Ostermundigen holt hindernisfreie Bushaltestellen nach
Seit dem 1. Januar 2024 müssten alle ÖV-Haltestellen von Gesetzes wegen hindernisfrei nutzbar sein. In der Berner Vorortgemeinde Ostermundigen ging das vergessen. Die Gemeindebehörden hatten sich zu sehr auf die geplante Tramlinie Bern-Ostermundigen konzentriert, sagte uns der Gemeindepräsident. Und hat quasi über Nacht vier Bushaltestellen auf eine einfache, aber wirkungsvolle Weise hindernisfrei umgebaut. Damit wird Ostermundigen vom Sorgenkind zum Aufholwunder.
In Ostermundigen gibt es seit rund 13 Jahren zwei vorbildliche Bushaltestellen mit den speziellen Randsteinen und hohen Haltekanten. In all dieser Zeit hat hier aber noch kein einziger Bus gehalten. Denn die Geisterhaltestellen im damals neuen Oberfeld-Quartier und bei der Gemeindeverwaltung wurden im Hinblick auf einen neuen Ortsbus erstellt, den es dann doch nicht gab.

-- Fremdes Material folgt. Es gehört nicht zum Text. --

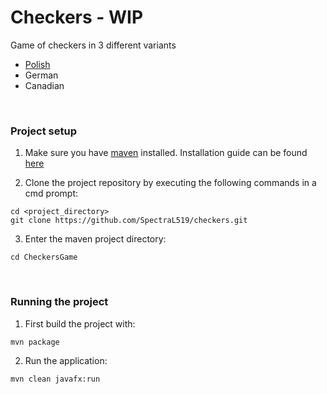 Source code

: # Checkers - WIP
Game of checkers in 3 different variants

* [Polish](https://pl.wikipedia.org/wiki/Warcaby_polskie)
* German
* Canadian

<br />

### Project setup

1. Make sure you have [maven](https://maven.apache.org/download.cgi) installed. Installation guide can be found [here](https://phoenixnap.com/kb/install-maven-windows)

2. Clone the project repository by executing the following commands in a cmd prompt:

```
cd <project_directory>
git clone https://github.com/SpectraL519/checkers.git
```

3. Enter the maven project directory:

```
cd CheckersGame
```

<br />

### Running the project

1. First build the project with:

```
mvn package
```

2. Run the application:

```
mvn clean javafx:run
```
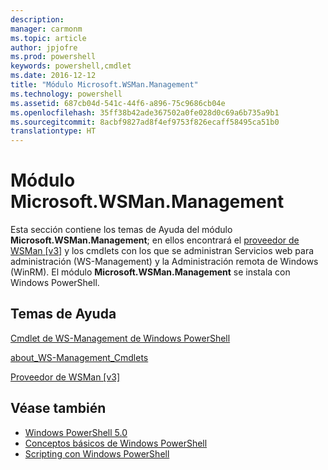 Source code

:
 ```yaml
---
description: 
manager: carmonm
ms.topic: article
author: jpjofre
ms.prod: powershell
keywords: powershell,cmdlet
ms.date: 2016-12-12
title: "Módulo Microsoft.WSMan.Management"
ms.technology: powershell
ms.assetid: 687cb04d-541c-44f6-a896-75c9686cb04e
ms.openlocfilehash: 35ff38b42ade367502a0fe028d0c69a6b735a9b1
ms.sourcegitcommit: 8acbf9827ad8f4ef9753f826ecaff58495ca51b0
translationtype: HT
---
```

# <a name="microsoftwsmanmanagement-module"></a>Módulo Microsoft.WSMan.Management
Esta sección contiene los temas de Ayuda del módulo **Microsoft.WSMan.Management**; en ellos encontrará el [proveedor de WSMan [v3]](https://technet.microsoft.com/en-us/library/4c3d8d36-4f7a-4211-996f-64110e4b2eb7) y los cmdlets con los que se administran Servicios web para administración (WS-Management) y la Administración remota de Windows (WinRM). El módulo **Microsoft.WSMan.Management** se instala con Windows PowerShell.

## <a name="help-topics"></a>Temas de Ayuda
[Cmdlet de WS-Management de Windows PowerShell](http://go.microsoft.com/fwlink/?LinkID=245863)

[about_WS-Management_Cmdlets](https://technet.microsoft.com/en-us/library/6ed3370a-ea10-45a5-9493-696aeace27ed)

[Proveedor de WSMan [v3]](https://technet.microsoft.com/en-us/library/4c3d8d36-4f7a-4211-996f-64110e4b2eb7)

## <a name="see-also"></a>Véase también
- [Windows PowerShell 5.0](Windows-PowerShell-5.0.md)
- [Conceptos básicos de Windows PowerShell](https://technet.microsoft.com/en-us/library/4b75f1e4-f327-48f3-92ab-bf5435094d41)
- [Scripting con Windows PowerShell](../../getting-started/fundamental/Scripting-with-Windows-PowerShell.md)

Wieso sind die Bushaltestellen (also die, die in Betrieb sind) noch nicht hindernisfrei, und bis wann werden sie es sein? Mit dieser Frage haben wir uns an den Gemeindepräsidenten Thomas Iten gewandt. Und wurden in der Folge zu einer Besprechung im Bäre-Tower eingeladen. Der Gemeindepräsident, die Bereichsleiterin Baupolizei und der Abteilungsleiter Tiefbau und Betriebe von Ostermundigen wollten nichts beschönigen: Seit der ersten Abstimmung im Jahr 2014 hatten sie an das Tramprojekt und einen baldigen Baubeginn geglaubt, und damit an den hindernisfreien Neubau der Haltestellen. Dabei gingen die übrigen Bushaltestellen der beiden anderen Buslinien 28 und 44 vergessen.

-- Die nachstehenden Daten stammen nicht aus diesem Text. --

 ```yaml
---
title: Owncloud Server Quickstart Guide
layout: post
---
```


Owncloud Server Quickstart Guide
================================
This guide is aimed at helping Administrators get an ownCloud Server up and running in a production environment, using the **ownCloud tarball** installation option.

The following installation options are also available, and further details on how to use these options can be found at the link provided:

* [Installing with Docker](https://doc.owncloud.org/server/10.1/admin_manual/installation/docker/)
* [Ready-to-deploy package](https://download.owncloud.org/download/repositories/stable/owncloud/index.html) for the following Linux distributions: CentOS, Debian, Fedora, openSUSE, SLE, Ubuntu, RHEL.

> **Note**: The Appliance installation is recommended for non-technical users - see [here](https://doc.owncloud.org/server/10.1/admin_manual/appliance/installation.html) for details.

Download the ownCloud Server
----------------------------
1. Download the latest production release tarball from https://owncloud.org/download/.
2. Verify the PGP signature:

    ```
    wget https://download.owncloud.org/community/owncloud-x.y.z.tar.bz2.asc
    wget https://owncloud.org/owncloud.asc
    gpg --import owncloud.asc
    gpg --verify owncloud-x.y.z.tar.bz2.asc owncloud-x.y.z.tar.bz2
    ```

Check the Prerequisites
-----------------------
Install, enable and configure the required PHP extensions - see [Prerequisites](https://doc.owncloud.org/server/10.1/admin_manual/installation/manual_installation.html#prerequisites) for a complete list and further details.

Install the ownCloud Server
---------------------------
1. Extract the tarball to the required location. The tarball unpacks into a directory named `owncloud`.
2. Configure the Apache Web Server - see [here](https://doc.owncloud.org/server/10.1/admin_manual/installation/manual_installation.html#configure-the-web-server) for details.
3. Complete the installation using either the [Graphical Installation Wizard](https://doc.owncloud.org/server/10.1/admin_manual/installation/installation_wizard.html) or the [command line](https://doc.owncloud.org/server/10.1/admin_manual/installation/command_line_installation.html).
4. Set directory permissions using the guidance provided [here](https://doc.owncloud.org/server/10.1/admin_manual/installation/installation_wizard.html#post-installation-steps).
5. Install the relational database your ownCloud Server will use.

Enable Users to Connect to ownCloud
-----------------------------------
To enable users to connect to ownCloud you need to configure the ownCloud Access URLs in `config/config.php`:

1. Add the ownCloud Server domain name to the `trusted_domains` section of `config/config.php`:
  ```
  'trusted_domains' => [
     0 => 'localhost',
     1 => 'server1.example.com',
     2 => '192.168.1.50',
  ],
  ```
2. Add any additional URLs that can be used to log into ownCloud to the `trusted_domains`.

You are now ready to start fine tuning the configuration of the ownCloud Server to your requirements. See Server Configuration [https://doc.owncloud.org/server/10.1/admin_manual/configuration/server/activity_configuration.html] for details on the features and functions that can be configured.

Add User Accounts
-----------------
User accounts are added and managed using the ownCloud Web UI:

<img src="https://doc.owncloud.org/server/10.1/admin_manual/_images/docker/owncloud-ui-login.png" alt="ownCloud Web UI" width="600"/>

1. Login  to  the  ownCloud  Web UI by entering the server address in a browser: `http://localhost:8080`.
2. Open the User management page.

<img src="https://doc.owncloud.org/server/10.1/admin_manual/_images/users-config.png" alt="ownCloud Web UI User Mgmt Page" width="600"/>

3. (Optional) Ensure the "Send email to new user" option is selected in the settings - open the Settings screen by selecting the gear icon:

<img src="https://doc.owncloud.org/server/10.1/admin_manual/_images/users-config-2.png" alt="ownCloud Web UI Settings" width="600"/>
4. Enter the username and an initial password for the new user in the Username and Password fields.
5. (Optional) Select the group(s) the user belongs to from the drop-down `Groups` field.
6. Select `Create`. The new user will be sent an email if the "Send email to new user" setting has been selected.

Das Tram soll die Buslinie 10 ersetzen und hätte den ursprünglichen Plänen zufolge schon gebaut werden sollen. Leider hat sich das Tramprojekt immer weiter verzögert. Seine Realisierung ist heute trotz der gewonnenen Abstimmung unklarer als je zuvor, auch weil der Bund eine zweite Tramachse vor dem Bundeshaus – die einzige brauchbare Verkehrsführung – ablehnt. Die Gemeindebehörden von Ostermundigen sind sich bewusst, dass die meisten Haltestellen von Rollstuhlfahrenden nicht selbstständig nutzbar sind, sagen sie. Auch wenn sie darauf hinweisen, dass die Haltestellen «Sportplatzweg» und «Oberfeld» auch ohne den speziellen Randstein aufgrund der Höhe der Haltekante als hindernisfrei gelten. Sie erläutern und präsentieren uns, Haltestelle für Haltestelle, die bestehenden Pläne und Problematiken. Und versprechen eine provisorische Umsetzung im Jahr 2025.
Ende Juni 2025 war es soweit: Quasi über Nacht hat Ostermundigen die drei Bushaltestellen «Zollgasse», «Wegmühlegässli» und «Rüti» barrierefrei umgebaut. Auch die provisorische Bushaltestelle «Bahnhof» wurde angepasst. Und das erst noch, ohne dafür Millionenbeträge auszugeben, wie das andernorts oft üblich ist. Im Bereich des Rollstuhl-Einstiegs hat Ostermundigen die Haltekanten erhöht. Ein Holzbalken markiert den neuen vorderen Abschluss der Haltekante. Ungefähr 20 cm hoch ist diese nun. Davor und danach senkt sie sich auf das bisherige Trottoir-Niveau. Hinter dem Holzbalken wurde Teer aufgeschüttet. Zusätzlich wurde die bestehende Kante des Trottoirs schräg weggefräst, um den speziellen Randstein zu improvisieren. Dieser Winkel soll den Bussen erlauben, ganz an den Randstein heranzufahren, ohne den Reifen zu beschädigen, und funktioniert hoffentlich auch so. Es ist keine Lösung auf Dauer, aber das ist auch nicht nötig.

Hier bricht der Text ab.